Abandon par la communauté nationale ? "Sentiment d'abandon", corrige Ahmed
Mohamed, qui reconnaît l'existence, dans la région de Marseille, de nombreuses initiatives pour aider les familles des passagers. La mairie par la mise à disposition de locaux et de logistique,
le conseil général par la mobilisation, lors de trois jours exceptionnels, de tous ses travailleurs sociaux, la région par le vote d'une aide d'urgence de 67 000 euros pour les
familles.
Et puis surtout l'association Aide aux victimes d'actes de délinquance (AVAD),
membre du réseau national d'aide aux victimes (Inavem), et son service d'urgence, constamment en soutien des familles. Recensement des proches, visites à domicile, liens avec les caisses
d'allocations familiales, la Sécurité sociale, le RMI, les employeurs ; aides en matière de logement, d'école, de centre aéré. "Ils ont empêché beaucoup d'entre nous de sombrer",
reconnaît une vieille dame.
Ce n'est donc pas tant sur le manque d'aides matérielles que repose la suspicion
d'oubli que sur le mystère autour de l'accident. Sur le silence des boîtes noires arrivées endommagées en France le 31 août, et sur lesquelles un travail délicat a dû être fait pour en
récupérer les données et les rendre exploitables. Sur l'absence réelle d'explication du crash auquel n'a survécu qu'une adolescente, sauvée par un pêcheur, mais qui a dit avoir entendu des cris
lors de sa nuit passée dans l'eau, accrochée à un débris de l'avion...
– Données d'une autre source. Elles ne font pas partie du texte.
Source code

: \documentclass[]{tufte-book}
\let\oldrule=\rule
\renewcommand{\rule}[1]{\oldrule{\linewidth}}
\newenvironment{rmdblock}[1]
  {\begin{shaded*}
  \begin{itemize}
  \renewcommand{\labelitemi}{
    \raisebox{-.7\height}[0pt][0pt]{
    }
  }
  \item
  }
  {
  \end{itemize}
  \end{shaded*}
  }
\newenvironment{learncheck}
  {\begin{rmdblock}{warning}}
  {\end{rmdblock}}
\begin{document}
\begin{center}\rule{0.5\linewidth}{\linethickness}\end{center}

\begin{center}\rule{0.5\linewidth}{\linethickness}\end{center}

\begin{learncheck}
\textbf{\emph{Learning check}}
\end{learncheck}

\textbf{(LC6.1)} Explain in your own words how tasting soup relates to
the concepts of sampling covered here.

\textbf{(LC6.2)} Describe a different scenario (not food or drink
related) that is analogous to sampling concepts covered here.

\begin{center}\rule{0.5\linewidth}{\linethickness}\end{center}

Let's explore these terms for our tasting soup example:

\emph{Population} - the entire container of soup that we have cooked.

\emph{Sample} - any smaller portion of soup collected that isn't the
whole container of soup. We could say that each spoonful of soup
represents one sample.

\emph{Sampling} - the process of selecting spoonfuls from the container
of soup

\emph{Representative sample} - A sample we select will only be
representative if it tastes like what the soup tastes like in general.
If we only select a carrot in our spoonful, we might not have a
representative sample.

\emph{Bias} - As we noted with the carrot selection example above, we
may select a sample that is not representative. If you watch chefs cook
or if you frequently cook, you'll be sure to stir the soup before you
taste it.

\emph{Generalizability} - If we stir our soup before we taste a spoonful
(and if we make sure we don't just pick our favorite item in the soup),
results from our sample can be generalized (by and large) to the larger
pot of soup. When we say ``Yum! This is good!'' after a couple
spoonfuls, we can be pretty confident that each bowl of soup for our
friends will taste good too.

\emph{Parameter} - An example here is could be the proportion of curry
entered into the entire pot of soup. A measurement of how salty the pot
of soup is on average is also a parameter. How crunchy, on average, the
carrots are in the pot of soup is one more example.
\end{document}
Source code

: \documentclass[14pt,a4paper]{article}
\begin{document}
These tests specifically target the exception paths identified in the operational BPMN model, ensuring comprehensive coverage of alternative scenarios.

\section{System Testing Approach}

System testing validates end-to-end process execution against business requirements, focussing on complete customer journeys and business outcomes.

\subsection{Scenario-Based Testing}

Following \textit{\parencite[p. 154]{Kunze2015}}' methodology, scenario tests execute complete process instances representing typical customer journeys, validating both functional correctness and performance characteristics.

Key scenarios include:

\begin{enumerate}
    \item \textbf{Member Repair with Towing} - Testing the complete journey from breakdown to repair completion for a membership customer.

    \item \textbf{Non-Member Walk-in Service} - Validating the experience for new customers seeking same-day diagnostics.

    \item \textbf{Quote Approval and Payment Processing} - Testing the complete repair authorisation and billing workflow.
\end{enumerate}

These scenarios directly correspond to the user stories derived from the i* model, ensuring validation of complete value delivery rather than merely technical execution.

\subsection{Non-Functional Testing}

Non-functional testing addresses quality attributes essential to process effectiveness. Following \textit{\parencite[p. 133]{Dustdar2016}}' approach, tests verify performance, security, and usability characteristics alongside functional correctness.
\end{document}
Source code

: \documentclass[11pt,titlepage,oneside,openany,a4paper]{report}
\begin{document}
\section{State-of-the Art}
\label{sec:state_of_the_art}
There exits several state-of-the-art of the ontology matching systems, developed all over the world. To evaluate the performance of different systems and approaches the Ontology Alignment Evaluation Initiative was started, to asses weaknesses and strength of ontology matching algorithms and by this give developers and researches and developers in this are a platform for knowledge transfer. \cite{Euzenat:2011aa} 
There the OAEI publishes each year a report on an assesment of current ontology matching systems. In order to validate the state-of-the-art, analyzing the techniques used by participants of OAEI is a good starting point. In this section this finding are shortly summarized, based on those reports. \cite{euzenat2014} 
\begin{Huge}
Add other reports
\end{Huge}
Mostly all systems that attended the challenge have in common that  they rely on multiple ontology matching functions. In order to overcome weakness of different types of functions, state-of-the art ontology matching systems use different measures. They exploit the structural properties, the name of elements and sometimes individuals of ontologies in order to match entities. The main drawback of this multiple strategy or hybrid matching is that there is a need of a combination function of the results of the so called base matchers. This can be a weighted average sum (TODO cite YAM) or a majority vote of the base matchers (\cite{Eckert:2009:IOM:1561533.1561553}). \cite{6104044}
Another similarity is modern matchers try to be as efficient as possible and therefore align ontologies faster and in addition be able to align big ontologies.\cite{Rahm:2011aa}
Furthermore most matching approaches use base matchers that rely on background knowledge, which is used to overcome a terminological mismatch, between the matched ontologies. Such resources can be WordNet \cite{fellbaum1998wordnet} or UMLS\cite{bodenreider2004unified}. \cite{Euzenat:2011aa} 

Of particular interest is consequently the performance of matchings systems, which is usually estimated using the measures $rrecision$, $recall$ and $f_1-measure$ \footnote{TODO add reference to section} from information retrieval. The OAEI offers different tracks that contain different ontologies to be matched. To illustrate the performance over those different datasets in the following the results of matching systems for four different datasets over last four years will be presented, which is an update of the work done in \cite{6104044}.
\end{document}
"Bien sûr, le Bon Dieu est souverain. C'était probablement leur jour ! Mais disparaître ainsi dans la nuit, dans la
mer, sans que l'on comprenne comment, pourquoi, à cause de qui, de quoi, c'est juste inacceptable. On a le droit de savoir. Et s'il y a des coupables, ils doivent être
punis." Elle se tient droite, elle est
émue, Djamila
Ali, 31
ans, qui, depuis des semaines, se débat dans le chagrin, les difficultés financières et les questions. Sa soeur aînée et son neveu étaient dans l'avion pour Moroni. Et ce ne sont pas les
paroles du président de l'Union des Comores, M. Sambi, affirmant aux familles des victimes, deux jours après le drame, que "leurs disparus sont morts en martyrs, cela devrait emplir leur
coeur de joie", qui lui apportent un soulagement. Au contraire.